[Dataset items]
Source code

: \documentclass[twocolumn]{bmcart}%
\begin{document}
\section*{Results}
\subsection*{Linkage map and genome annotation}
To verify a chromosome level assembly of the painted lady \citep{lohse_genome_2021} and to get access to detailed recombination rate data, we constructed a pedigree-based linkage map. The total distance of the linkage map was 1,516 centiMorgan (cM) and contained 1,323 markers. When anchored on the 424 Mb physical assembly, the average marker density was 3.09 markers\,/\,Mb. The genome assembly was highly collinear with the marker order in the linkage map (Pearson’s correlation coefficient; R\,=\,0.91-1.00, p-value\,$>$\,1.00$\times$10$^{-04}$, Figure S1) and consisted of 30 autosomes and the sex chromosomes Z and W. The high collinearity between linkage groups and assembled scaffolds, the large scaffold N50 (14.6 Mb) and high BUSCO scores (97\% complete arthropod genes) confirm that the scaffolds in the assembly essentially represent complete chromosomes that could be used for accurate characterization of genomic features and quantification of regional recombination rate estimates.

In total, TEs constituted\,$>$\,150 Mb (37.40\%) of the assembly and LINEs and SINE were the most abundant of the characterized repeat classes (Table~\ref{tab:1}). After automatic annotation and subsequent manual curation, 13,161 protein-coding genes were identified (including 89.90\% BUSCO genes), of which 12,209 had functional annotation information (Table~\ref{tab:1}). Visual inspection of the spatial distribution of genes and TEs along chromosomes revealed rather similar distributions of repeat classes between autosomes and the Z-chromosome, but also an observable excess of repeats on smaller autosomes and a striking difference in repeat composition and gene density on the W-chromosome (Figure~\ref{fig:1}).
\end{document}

- What the task requires: Please print, exactly and with nothing else, the lines from the first line of the entries through the line containing "map and genome".

- Task answer:
Source code

: \documentclass[twocolumn]{bmcart}%
\begin{document}
\section*{Results}
\subsection*{Linkage map and genome annotation}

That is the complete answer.